My baptism into this Church was one of the highlights of my life. I was eight years of age. My parents taught me and my brothers the significance of this great ordinance. My mother told me that after my baptism I would be held accountable for the things I did that were not right. I remember the day of my baptism very vividly. I was baptized in the baptismal font in the Tabernacle on Temple Square. Those who were being baptized put on white coveralls and one by one were gently taken down the steps into the water. One of the children baptized that day was not totally immersed, and so the ordinance was repeated. This was necessary because, as the scriptures indicate, “baptism symbolizes death, burial, and resurrection, and can only be done by immersion.”1 It also follows the pattern set by the Savior, who was baptized in the river Jordan, where there was much water. As Matthew records, “And Jesus, when he was baptized, went up straightway out of the water.”2
Even though I was only eight years of age, the words of the baptismal prayer penetrated deeply into my soul. After repeating my name, Brother Irvin G. Derrick, who baptized me, said, “Having been commissioned of Jesus Christ, I baptize you in the name of the Father, and of the Son, and of the Holy Ghost. Amen.”3
Since I was baptized, over 11 million people have been baptized into The Church of Jesus Christ of Latter-day Saints in a similar manner and by the same authority. They have been baptized in frozen lakes, the ocean, or ponds, some of which were dug for that purpose. One such pond has great historic significance. In 1840 Wilford Woodruff, then one of the Twelve Apostles, was serving a mission in England and felt impressed to go to a rural district near Ledbury. There he met John Benbow, who had a large farm and a small pond. John introduced him to a congregation of United Brethren who were eager to hear the gospel message. He later recorded in his journal that with no other help at hand on March 7, 1840, “I spent most of the … day in clearing out a pool of water and preparing it for baptizing, as I saw that many would receive that ordinance. I afterwards baptized six hundred persons in that pool of water.”4
The Savior taught us that all men and women must be born again. Nicodemus, one of the rulers among the Jews, came surreptitiously to the Savior by night and said, “Rabbi, we know that thou art a teacher come from God: for no man can do these miracles that thou doest, except God be with him.

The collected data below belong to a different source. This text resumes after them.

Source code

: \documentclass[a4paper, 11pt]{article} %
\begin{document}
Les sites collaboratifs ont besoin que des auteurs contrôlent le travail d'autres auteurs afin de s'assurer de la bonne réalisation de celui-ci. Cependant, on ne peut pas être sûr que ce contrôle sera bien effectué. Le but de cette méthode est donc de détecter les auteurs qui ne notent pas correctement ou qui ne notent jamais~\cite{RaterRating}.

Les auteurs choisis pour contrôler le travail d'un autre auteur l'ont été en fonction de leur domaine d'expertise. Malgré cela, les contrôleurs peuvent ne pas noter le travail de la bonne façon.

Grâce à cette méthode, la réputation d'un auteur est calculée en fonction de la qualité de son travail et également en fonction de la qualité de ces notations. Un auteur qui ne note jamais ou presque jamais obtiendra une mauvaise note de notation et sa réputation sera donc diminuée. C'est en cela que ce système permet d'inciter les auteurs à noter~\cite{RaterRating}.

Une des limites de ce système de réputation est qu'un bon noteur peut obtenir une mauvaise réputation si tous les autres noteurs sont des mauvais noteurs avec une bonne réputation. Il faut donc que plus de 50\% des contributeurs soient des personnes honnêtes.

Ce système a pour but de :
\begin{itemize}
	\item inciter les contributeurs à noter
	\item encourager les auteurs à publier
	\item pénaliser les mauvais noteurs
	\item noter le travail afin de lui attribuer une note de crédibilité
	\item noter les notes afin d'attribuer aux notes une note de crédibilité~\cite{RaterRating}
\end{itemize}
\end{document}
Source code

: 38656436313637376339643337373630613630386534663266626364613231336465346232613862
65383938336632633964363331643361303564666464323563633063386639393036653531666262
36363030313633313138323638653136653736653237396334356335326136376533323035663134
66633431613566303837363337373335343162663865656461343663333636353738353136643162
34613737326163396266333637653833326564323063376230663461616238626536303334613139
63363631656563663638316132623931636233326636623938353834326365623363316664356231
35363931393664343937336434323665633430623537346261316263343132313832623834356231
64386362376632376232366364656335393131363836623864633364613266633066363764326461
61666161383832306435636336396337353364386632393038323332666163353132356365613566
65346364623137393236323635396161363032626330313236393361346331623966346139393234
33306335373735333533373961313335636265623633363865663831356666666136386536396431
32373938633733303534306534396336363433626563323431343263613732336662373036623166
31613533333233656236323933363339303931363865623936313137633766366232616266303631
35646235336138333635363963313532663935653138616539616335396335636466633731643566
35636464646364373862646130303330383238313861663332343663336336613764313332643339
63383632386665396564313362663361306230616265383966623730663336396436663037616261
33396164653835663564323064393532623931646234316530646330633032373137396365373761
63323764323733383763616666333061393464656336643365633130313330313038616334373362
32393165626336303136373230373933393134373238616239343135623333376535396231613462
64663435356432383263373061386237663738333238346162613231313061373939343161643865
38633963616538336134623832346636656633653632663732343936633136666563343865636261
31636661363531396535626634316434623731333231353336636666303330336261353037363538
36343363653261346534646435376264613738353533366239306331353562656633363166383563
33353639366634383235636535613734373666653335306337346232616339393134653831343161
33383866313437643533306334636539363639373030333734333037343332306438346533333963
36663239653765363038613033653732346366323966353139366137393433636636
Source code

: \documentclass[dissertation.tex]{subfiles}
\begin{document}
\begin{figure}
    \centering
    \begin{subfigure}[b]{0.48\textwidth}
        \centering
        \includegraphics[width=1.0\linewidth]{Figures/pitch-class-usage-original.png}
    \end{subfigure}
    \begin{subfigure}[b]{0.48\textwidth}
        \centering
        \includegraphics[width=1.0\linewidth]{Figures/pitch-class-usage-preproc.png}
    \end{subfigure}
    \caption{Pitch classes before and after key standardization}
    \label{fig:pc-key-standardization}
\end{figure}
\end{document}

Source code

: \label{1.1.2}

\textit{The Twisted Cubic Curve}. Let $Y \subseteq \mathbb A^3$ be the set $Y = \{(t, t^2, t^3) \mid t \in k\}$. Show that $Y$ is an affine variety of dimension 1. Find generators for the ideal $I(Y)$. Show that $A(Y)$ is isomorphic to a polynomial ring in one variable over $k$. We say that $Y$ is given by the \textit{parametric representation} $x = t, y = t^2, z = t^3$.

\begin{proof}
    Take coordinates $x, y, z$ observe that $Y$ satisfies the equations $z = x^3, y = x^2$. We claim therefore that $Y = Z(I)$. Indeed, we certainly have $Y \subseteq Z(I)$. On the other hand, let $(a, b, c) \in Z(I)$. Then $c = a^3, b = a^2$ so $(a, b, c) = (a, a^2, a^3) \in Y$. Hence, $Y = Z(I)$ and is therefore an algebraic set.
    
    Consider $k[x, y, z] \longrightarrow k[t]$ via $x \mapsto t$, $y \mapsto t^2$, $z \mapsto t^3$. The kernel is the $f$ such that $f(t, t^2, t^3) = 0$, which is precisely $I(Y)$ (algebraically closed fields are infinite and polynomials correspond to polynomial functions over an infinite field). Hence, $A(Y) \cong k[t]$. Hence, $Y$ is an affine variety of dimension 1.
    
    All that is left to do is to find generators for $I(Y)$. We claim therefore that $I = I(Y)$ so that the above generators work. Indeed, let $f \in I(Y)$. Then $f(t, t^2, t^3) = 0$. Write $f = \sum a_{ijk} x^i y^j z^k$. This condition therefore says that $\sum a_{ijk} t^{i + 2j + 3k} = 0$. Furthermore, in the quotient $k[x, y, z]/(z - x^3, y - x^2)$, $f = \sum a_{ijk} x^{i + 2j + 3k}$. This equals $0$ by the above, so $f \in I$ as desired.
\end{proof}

“Jesus answered and said unto him, Verily, verily, I say unto thee, Except a man be born again, he cannot see the kingdom of God.”5
Nicodemus was bewildered and asked: “How can a man be born when he is old? can he enter the second time into his mother’s womb, and be born?”
Jesus explained that He was talking about being born spiritually. He said:
“Verily, verily, I say unto thee, Except a man be born of water and of the Spirit, he cannot enter into the kingdom of God.
“That which is born of the flesh is flesh; and that which is born of the Spirit is spirit.”6
All of us need to be born spiritually, from 8 to 80—or even 90. When Sister Luise Wulff of the German Democratic Republic was baptized in 1989, she exclaimed, “There I was—ninety-four years old and born again!”7 Our first birth takes place when we are born into mortality. Our second birth begins when we are baptized by water by one holding the priesthood of God and is completed when we are confirmed, and “then cometh a remission of [our] sins by fire and by the Holy Ghost.”8
Some years ago Albert Peters told of the experience he and his companion had of a man being born again. One day they went to the hut of Atiati in the village of Sasina in Samoa. There they found an unshaven, unkempt, misshapen man lying on a bed. He asked them to come in and introduce themselves. He was pleased to know they were missionaries and wanted to hear their message. They presented the first discussion, bore witness to him, and then left. As they walked away, they discussed Atiati’s condition; he had had polio 22 years before that had left him without the use of his arms or legs, so how could he ever be baptized, being so completely disabled?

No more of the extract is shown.